_TASK REQUIREMENTS:_ Every line holding the string "assets" is to be copied from the entries below.

Stored records:
* * * * * * * * *
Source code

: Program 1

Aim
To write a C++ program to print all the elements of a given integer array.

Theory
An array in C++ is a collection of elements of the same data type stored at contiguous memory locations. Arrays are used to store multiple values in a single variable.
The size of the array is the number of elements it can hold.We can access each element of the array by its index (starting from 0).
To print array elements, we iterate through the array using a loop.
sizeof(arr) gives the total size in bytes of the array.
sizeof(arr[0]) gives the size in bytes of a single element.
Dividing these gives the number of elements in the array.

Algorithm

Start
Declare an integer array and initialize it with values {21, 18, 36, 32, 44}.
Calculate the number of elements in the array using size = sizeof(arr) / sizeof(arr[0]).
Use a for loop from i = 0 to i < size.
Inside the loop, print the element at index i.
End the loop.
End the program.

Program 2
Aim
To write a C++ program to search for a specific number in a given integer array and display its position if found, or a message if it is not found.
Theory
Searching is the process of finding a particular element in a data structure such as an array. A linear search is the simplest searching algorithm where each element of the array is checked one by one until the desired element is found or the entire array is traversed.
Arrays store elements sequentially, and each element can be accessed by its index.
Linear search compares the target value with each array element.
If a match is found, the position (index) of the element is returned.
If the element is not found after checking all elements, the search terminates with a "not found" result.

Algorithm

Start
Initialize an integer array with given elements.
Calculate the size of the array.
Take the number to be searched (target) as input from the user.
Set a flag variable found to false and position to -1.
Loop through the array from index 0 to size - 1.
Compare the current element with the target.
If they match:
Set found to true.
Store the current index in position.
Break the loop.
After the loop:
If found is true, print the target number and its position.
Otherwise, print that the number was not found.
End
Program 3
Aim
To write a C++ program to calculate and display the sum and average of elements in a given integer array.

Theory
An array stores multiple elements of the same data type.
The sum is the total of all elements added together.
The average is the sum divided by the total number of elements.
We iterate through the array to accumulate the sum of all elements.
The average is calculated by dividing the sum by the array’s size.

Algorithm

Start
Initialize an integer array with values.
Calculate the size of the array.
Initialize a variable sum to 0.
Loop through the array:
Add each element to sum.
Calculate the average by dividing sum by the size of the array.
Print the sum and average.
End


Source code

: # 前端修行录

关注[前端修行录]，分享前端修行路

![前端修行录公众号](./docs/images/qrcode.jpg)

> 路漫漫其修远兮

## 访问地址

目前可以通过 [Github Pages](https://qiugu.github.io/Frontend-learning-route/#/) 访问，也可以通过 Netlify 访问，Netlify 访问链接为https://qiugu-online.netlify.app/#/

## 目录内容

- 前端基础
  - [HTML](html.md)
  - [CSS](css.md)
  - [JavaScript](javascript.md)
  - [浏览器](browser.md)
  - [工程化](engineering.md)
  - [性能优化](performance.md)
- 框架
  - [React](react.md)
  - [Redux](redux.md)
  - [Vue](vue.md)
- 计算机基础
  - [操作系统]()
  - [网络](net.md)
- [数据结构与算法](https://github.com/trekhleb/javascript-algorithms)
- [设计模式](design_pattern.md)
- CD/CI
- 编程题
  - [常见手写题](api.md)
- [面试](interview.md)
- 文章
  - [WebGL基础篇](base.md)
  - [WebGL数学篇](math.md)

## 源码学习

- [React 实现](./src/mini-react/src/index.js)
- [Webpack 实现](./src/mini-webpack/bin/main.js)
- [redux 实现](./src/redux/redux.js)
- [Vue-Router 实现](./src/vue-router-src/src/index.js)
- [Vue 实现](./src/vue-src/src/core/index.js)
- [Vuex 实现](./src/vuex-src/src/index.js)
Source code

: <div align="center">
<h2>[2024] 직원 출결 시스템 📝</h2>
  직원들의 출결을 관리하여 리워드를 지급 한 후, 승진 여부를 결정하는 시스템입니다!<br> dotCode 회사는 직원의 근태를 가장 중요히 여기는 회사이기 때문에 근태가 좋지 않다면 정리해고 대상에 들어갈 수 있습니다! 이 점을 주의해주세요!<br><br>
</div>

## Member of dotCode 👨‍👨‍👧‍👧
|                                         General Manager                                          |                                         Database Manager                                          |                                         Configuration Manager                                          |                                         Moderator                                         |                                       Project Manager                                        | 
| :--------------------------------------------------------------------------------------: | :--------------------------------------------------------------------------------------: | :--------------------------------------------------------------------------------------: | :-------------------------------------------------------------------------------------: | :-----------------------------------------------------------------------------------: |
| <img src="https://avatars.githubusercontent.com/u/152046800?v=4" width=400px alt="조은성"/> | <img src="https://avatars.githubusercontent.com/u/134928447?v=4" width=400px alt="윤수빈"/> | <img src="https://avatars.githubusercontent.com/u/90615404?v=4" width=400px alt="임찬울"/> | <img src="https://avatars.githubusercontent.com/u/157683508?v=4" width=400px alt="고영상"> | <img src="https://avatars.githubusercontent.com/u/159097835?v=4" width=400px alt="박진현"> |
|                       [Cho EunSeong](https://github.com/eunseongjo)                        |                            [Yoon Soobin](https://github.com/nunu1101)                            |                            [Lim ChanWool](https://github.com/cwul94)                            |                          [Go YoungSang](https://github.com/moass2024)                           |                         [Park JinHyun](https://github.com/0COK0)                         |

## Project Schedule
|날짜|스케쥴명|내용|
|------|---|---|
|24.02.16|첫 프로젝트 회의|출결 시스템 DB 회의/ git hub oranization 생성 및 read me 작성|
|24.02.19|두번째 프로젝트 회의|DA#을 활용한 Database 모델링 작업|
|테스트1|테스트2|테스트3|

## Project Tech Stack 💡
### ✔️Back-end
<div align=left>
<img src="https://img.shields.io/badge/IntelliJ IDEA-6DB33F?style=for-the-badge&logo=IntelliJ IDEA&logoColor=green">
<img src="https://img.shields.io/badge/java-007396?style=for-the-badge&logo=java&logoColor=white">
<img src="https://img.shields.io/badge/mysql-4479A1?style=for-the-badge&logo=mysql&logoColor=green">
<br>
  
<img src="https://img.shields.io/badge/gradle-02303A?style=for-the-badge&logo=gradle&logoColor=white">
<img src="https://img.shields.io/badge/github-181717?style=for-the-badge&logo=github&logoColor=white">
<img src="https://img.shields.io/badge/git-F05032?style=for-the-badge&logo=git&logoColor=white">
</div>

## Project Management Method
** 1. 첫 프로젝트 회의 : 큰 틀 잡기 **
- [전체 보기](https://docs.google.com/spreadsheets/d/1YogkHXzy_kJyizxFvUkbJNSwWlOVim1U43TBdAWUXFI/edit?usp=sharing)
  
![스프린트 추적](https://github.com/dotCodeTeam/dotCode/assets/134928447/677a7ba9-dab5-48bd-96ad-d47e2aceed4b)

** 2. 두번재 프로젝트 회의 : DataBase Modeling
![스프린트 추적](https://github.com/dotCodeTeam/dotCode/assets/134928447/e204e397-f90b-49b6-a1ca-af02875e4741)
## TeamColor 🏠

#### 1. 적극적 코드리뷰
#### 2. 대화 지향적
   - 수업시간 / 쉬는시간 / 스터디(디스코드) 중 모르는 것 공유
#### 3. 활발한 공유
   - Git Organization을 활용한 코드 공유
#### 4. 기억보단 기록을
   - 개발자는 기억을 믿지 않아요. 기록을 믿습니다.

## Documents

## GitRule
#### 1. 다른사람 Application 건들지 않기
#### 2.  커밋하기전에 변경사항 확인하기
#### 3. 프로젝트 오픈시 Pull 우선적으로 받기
* * * * * * * * *
_RESULT FOR THIS TASK:_
![스프린트 추적](https://github.com/dotCodeTeam/dotCode/assets/134928447/677a7ba9-dab5-48bd-96ad-d47e2aceed4b)
![스프린트 추적](https://github.com/dotCodeTeam/dotCode/assets/134928447/e204e397-f90b-49b6-a1ca-af02875e4741)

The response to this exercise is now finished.